Possiamo quindi dire che:
- Il sapore non è determinato dal solo gusto: se tra aroma di pesca e di fragola preferisco il primo, ma consumo yogurt magro alla pesca e intero alla fragola, finirò per preferire l’aroma della fragola (come è successo ai bambini di uno degli studi citati).
- Il sapore deve sempre associarsi al contenuto energetico normalmente relativo ad esso; se ciò non fosse vero, la preferenza per quell’alimento cala: in linea con l’esempio precedente, se preferisco l’aroma alla fragola, che ho associato con lo yogurt intero ma inizio a mangiare solo yogurt magro alla fragola la mia preferenza per questo gusto andrà diminuendo.

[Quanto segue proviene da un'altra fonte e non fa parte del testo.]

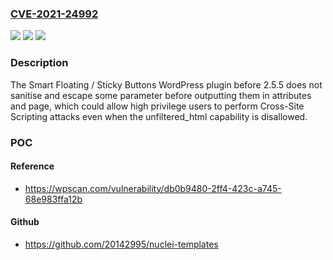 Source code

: ### [CVE-2021-24992](https://cve.mitre.org/cgi-bin/cvename.cgi?name=CVE-2021-24992)
![](https://img.shields.io/static/v1?label=Product&message=Smart%20Floating%20%2F%20Sticky%20Buttons%20%E2%80%93%20Call%2C%20Sharing%2C%20Chat%20Widgets%20%26%20More%20%E2%80%93%20Buttonizer&color=blue)
![](https://img.shields.io/static/v1?label=Version&message=2.5.5%3C%202.5.5%20&color=brighgreen)
![](https://img.shields.io/static/v1?label=Vulnerability&message=CWE-79%20Cross-site%20Scripting%20(XSS)&color=brighgreen)

### Description

The Smart Floating / Sticky Buttons WordPress plugin before 2.5.5 does not sanitise and escape some parameter before outputting them in attributes and page, which could allow high privilege users to perform Cross-Site Scripting attacks even when the unfiltered_html capability is disallowed.

### POC

#### Reference
- https://wpscan.com/vulnerability/db0b9480-2ff4-423c-a745-68e983ffa12b

#### Github
- https://github.com/20142995/nuclei-templates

Queste due considerazioni possono frustrare perché sembra che il corpo vinca sempre; ma essendone consapevoli si può sfruttare questo meccanismo a nostro favore: un cibo sgradito che consumo controvoglia, può essere arricchito con altri più graditi e saporiti in modo da associarvelo e da poterlo consumare, dopo un periodo di adattamento, con meno fatica.

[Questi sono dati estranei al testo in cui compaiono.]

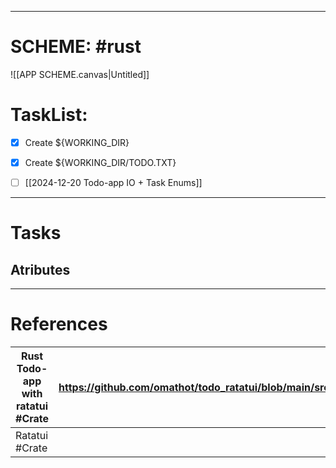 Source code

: 
---
# SCHEME: #rust 

![[APP SCHEME.canvas|Untitled]]
# **TaskList:** 

- [x] Create ${WORKING_DIR} 
- [x] Create ${WORKING_DIR/TODO.TXT}
- [ ]  [[2024-12-20 Todo-app IO + Task Enums]]


----
# Tasks

## Atributes



---
# References

| Rust Todo-app with ratatui #Crate | https://github.com/omathot/todo_ratatui/blob/main/src/user_interfaces.rs |
| --------------------------------- | ------------------------------------------------------------------------ |
| Ratatui #Crate                    |                                                                          |







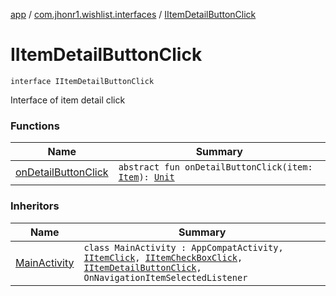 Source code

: [app](../../index.md) / [com.jhonr1.wishlist.interfaces](../index.md) / [IItemDetailButtonClick](./index.md)

# IItemDetailButtonClick

`interface IItemDetailButtonClick`

Interface of item detail click

### Functions

| Name | Summary |
|---|---|
| [onDetailButtonClick](on-detail-button-click.md) | `abstract fun onDetailButtonClick(item: `[`Item`](../../com.jhonr1.wishlist.helpers/-item/index.md)`): `[`Unit`](https://kotlinlang.org/api/latest/jvm/stdlib/kotlin/-unit/index.html) |

### Inheritors

| Name | Summary |
|---|---|
| [MainActivity](../../com.jhonr1.wishlist.activities/-main-activity/index.md) | `class MainActivity : AppCompatActivity, `[`IItemClick`](../-i-item-click/index.md)`, `[`IItemCheckBoxClick`](../-i-item-check-box-click/index.md)`, `[`IItemDetailButtonClick`](./index.md)`, OnNavigationItemSelectedListener` |
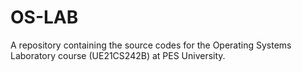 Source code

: # OS-LAB
A repository containing the source codes for the Operating Systems Laboratory course (UE21CS242B) at PES University.
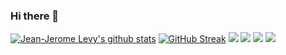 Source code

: ### Hi there 👋

[![Jean-Jerome Levy's github stats](https://github-readme-stats.vercel.app/api?username=jeanjerome&show_icons=true)](https://github.com/jeanjerome)
[![GitHub Streak](https://streak-stats.demolab.com?user=jeanjerome)](https://git.io/streak-stats)
![](http://github-profile-summary-cards.vercel.app/api/cards/profile-details?username=jeanjerome&theme=github)
![](http://github-profile-summary-cards.vercel.app/api/cards/repos-per-language?username=jeanjerome&theme=github)
![](http://github-profile-summary-cards.vercel.app/api/cards/most-commit-language?username=jeanjerome&theme=github)
![](http://github-profile-summary-cards.vercel.app/api/cards/productive-time?username=jeanjerome&theme=github&utcOffset=2)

Per quanto riguarda i dolcificanti, il discorso è leggermente diverso in quanto essi attivano solo parzialmente la risposta del sistema mesolimbico: è presente la componente edonica ma non quella omeostatica. Come già detto quindi, se l’organismo non avrà ricevuto le calorie che si “aspettava”, crescerà il desiderio di consumare cibo.
Si può dimagrire con la dieta de-dolcificata
Citando il Dott. Yang, “de-dolcificare la dieta di tutto il mondo, può essere la chiave per agire in maniera decisa sul fenomeno epidemico dell’obesità.”
Il consumo di alimenti dolci (e densi di calorie) o dolcificati comporta irrimediabilmente il consumo di altri alimenti dolci, fa in modo che si generino la dipendenza compulsiva da zuccheri, che potrebbe essere una spiegazione a come si ingrassa. Bisogna quindi ridurne il consumo in generale perché così come la riduzione sistematica di grassi e sale senza un gusto “compensatorio” (e.g. succedanei dei grassi e sale iposodico) porta a sviluppare una preferenza per cibo meno grasso e salato, lo stesso meccanismo si instaura verso alimenti “zuccherini”.